Sin embargo, más allá de esta aparente distancia, el espectador intuye conexiones entre esos dos mundos: ¿cuál es el destino de la piedra que extrae de forma artesanal el padre?, ¿de donde provienen los mármoles, granitos y otros materiales de la iglesia que registra el hijo? Los puentes se establecen de inmediato y dan lugar a una mirada crítica sobre algunos de los temas que atraviesan la película: el imaginario colonial y la Iglesia Católica, el barroco mestizo y su simbología, las canteras como territorio de disputa política, la explotación de la tierra y el territorio como espacio de construcción de la identidad.

Sobre este último punto, el filme reduce cualquier distancia entre el espacio en sí y quienes lo habitan, dejando claro que las cartografías nunca están separadas de los procesos identitarios que las definen. Los planos cuidadosamente construidos en colaboración con el director de fotografía, Fernando Criollo, conducen a la vivencia sensorial de un territorio árido, rocoso e impenetrable. 

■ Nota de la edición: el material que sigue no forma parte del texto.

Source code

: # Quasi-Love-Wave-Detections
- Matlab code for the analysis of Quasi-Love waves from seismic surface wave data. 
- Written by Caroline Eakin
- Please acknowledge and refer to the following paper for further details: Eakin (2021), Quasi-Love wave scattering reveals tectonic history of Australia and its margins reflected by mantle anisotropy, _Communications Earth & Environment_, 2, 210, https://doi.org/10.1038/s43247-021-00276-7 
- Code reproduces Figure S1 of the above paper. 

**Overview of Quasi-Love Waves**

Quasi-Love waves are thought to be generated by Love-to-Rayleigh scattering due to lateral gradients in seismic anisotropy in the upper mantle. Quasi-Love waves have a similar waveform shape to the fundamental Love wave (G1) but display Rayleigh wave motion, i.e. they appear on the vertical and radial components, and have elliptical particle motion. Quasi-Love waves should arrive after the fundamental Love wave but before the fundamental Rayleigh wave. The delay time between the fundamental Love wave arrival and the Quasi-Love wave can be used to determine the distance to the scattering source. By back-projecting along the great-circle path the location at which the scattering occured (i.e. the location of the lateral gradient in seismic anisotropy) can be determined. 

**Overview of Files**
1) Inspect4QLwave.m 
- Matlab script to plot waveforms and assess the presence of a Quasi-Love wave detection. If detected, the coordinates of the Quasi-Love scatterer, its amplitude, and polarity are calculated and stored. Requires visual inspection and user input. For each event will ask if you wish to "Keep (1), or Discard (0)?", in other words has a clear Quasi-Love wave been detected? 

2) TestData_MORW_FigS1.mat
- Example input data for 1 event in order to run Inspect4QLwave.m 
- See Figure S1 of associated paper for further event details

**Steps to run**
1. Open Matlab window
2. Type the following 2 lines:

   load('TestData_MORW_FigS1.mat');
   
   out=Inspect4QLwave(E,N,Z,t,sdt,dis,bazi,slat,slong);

La película da cuenta así de la relación afectiva y de supervivencia que establecen los personajes con su entorno. La inmensidad de las canteras desborda el encuadre, mientras que Johnny se convierte en un punto pequeño en movimiento. Atraviesa de punta a punta la pantalla. El paisaje lo envuelve. Mientras que el padre se expone a un sol extenuante durante horas, su hijo es iluminado por la luz azulada del ordenador en un dormitorio oscuro.

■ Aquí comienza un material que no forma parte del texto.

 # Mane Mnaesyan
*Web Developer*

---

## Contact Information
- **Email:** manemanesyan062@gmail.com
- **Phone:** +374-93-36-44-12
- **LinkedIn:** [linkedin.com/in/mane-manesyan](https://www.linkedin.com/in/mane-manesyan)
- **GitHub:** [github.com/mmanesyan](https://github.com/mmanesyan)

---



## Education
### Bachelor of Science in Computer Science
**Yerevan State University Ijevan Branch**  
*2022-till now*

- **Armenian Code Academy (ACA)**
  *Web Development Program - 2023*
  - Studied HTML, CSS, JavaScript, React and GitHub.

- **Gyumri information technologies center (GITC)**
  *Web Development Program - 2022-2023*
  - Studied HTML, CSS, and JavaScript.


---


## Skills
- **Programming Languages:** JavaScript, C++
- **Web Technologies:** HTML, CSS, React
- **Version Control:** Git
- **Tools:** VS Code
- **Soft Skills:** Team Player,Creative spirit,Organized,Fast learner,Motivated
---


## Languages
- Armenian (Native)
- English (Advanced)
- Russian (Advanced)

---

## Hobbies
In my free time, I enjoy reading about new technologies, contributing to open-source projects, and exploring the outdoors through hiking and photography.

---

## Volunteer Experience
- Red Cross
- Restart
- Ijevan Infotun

Con calma y rigurosidad, la película se detiene en cada plano el tiempo suficiente para entrar en la imagen y registrar cada detalle. El montaje respeta la duración del trabajo que documenta y se alinea con ella. Seguimos los pasos de Johnny y su perro. Cae el sol, la jornada termina. Al día siguiente amanece, volvemos a las canteras para seguir de cerca el ritual de un oficio ancestral y solitario que conlleva el seguimiento de un conjunto de procedimientos sistematizados. Pasan las horas, los diálogos entre los canteros son escasos, breves y sucintos. Retumban los ecos de la maza y el martillo.

Más allá de la conexión directa entre las labores de cada uno, el punto de encuentro de los dos personajes es un pequeño altar entre las rocas blancas, donde padre e hijo, por separado, se acercan a dejar flores sobre el retrato de una mujer. La fotografía apenas se ve. Ha sido borrada casi enteramente por la acción de la luz del sol. Nunca la memoria es ajena al territorio y a sus condiciones. El hijo duela a su madre, el padre a su esposa, en una muerte en la cantera que “podría haberse evitado”. La piedra se impone con su silencio.  

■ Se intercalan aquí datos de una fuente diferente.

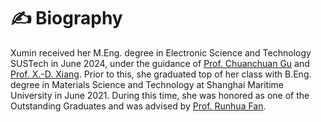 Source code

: # ✍️ Biography

Xumin received her M.Eng. degree in Electronic Science and Technology SUSTech in June 2024, under the guidance of <a href='https://orcid.org/0000-0001-5834-5472'>Prof. Chuanchuan Gu</a> and <a href="https://baike.baidu.com/item/%E9%A1%B9%E6%99%93%E4%B8%9C/18533615">Prof. X.-D. Xiang</a>. Prior to this, she graduated top of her class with B.Eng. degree in Materials Science and Technology at Shanghai Maritime University in June 2021.  During this time, she was honored as one of the Outstanding Graduates and was advised by <a href="https://oec.shmtu.edu.cn/2020/1214/c6344a49598/page.htm">Prof. Runhua Fan</a>.

<!-- Xumin's research interests are in the areas of intelligent wearable design, soft robotics, and Physical mechanisms of electronic materials -->
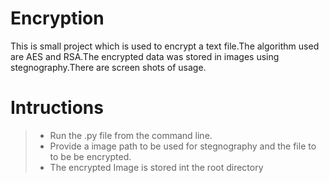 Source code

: # Encryption
This is small project which is used to encrypt a text file.The algorithm used are AES and RSA.The encrypted data was stored in images using stegnography.There are screen shots of usage.

# Intructions
>* Run the .py file from the command line.
>* Provide a image path to be used for stegnography and the file to to be be encrypted.
>* The encrypted Image is stored int the root directory
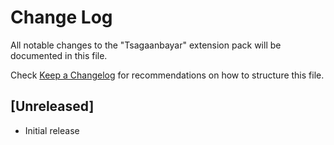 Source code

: # Change Log

All notable changes to the "Tsagaanbayar" extension pack will be documented in this file.

Check [Keep a Changelog](http://keepachangelog.com/) for recommendations on how to structure this file.

## [Unreleased]

- Initial release
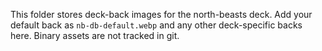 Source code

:This folder stores deck-back images for the north-beasts deck.
Add your default back as `nb-db-default.webp` and any other deck-specific backs here.
Binary assets are not tracked in git.
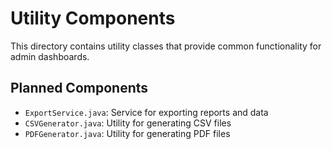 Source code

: # Utility Components

This directory contains utility classes that provide common functionality for admin dashboards.

## Planned Components

- `ExportService.java`: Service for exporting reports and data
- `CSVGenerator.java`: Utility for generating CSV files
- `PDFGenerator.java`: Utility for generating PDF files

Los últimos planos de la película forman una coreografía protagonizada por las manos de Johnny. Con la misma calma con la que toma un cincel o traza una línea de corte sobre la piedra, ya dentro de la iglesia, saca su rosario del bolsillo y lo deja sobre un altar vacío. Una vez fuera bajo el sol brillante se lava las manos rigurosamente. Con las manos limpias y el rostro húmedo, se enfrenta directamente al sol.

Esparza encuentra en estos gestos, no sólo una forma de retratar el valor de un trabajo ancestral ligado íntimamente a la tierra, o las contradicciones y correspondencias de un vínculo filial, sino que desarrolla la manera perfecta de invocar, de forma sutil, una realidad histórica marcada por un proceso colonizador que se enfrentó a estrategias indígenas de resistencia.

La película se inscribe así en lo que se denomina etnografía experimental, un modo de acercarse al cine que también reúne a cineastas como Lauras Huertas Millán, realizadora franco-colombiana, o Ana Vaz, directora y artista brasileña. Ubicándose entre el cine, el arte contemporáneo y la investigación, y trabajando mayormente temáticas que tienen que ver con la antropología y los procesos de descolonización, este campo de acción propone nuevos caminos estéticos en relación con la representación cultural de procesos históricos y culturales de América Latina.